Assignment: Search the records for the string "button", and show each line where it appears.

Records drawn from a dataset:
──────
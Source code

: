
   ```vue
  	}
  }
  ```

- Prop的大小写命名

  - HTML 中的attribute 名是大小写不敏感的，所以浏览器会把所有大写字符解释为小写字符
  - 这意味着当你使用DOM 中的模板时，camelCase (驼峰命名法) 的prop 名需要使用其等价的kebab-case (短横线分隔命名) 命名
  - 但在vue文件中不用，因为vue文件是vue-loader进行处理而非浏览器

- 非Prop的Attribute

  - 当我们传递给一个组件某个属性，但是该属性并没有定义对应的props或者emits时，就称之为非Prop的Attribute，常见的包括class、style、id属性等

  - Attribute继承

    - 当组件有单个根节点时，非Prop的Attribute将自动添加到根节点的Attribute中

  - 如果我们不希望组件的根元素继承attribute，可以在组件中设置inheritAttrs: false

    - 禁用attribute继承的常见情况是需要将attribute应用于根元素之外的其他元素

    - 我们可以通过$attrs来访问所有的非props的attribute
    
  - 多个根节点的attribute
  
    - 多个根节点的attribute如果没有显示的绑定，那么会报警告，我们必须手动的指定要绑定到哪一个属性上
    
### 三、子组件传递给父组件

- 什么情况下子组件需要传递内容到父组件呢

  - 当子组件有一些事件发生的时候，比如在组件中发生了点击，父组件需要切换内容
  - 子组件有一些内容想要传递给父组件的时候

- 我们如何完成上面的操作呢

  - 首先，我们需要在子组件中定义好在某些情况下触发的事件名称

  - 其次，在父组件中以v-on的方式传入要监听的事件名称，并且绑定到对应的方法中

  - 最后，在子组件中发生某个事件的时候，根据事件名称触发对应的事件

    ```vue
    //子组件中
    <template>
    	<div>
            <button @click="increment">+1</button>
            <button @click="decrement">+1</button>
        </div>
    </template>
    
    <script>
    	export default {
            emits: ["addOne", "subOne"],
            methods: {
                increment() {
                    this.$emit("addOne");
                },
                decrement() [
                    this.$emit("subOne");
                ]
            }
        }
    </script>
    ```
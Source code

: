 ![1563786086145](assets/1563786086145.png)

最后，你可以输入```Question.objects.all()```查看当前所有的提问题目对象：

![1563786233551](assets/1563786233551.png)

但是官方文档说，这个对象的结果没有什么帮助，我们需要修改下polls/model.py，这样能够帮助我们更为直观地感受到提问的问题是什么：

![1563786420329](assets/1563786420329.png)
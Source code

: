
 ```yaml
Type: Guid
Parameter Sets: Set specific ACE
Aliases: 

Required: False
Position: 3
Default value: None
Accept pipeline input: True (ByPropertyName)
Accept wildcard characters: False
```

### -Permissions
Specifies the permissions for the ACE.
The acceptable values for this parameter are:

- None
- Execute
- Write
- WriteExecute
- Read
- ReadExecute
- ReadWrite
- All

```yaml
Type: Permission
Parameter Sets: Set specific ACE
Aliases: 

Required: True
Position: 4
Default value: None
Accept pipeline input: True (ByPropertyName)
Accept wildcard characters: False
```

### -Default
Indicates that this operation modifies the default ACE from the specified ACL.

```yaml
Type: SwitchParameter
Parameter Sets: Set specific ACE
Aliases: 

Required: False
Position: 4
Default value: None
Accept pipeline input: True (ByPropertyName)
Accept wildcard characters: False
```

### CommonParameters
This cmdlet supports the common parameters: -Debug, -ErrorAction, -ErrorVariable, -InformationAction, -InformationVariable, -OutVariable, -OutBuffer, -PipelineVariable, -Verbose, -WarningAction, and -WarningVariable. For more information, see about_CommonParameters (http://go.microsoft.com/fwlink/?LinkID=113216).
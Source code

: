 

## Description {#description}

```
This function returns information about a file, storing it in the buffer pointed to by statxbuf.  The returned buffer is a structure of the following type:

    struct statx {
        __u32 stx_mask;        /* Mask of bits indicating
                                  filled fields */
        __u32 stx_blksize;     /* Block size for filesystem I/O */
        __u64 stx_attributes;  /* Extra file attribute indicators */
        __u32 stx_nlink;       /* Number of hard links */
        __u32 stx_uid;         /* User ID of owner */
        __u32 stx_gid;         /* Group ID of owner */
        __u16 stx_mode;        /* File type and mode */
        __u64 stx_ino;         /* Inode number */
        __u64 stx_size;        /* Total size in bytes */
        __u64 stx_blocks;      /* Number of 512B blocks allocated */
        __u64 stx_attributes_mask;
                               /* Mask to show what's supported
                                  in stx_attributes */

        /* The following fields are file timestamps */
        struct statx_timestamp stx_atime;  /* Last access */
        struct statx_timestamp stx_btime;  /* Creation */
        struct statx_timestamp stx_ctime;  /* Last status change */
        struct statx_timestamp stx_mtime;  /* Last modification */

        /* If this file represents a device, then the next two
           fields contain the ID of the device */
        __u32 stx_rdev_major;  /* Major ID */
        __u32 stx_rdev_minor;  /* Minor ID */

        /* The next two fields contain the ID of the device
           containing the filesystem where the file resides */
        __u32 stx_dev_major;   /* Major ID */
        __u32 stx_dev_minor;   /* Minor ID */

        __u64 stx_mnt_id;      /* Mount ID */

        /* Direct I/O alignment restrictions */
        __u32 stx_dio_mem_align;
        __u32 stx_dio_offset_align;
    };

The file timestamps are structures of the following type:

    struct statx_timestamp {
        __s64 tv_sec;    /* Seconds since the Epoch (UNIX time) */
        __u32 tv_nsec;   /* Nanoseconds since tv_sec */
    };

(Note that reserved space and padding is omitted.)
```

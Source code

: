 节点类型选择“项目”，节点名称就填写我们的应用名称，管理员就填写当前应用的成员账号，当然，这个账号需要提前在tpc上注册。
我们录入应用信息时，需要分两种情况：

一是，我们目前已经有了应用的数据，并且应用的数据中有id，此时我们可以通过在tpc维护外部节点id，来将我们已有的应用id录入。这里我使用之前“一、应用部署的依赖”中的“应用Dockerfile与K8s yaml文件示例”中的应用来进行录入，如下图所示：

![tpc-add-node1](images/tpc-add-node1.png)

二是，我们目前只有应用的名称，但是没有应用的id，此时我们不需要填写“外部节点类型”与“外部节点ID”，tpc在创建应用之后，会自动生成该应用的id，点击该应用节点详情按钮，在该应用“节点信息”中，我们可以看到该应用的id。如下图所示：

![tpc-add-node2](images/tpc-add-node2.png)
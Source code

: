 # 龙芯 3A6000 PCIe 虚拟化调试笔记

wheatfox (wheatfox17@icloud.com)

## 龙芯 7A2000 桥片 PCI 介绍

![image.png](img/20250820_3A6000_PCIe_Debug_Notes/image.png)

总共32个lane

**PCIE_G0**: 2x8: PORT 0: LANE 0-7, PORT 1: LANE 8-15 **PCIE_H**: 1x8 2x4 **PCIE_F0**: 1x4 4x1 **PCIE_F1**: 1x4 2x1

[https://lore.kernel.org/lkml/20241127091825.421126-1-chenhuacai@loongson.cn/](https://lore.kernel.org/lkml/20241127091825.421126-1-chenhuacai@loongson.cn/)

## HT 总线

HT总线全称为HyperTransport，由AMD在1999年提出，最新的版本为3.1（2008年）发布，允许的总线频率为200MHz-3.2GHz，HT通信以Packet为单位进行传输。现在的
──────
Response:
            <button @click="increment">+1</button>
            <button @click="decrement">+1</button>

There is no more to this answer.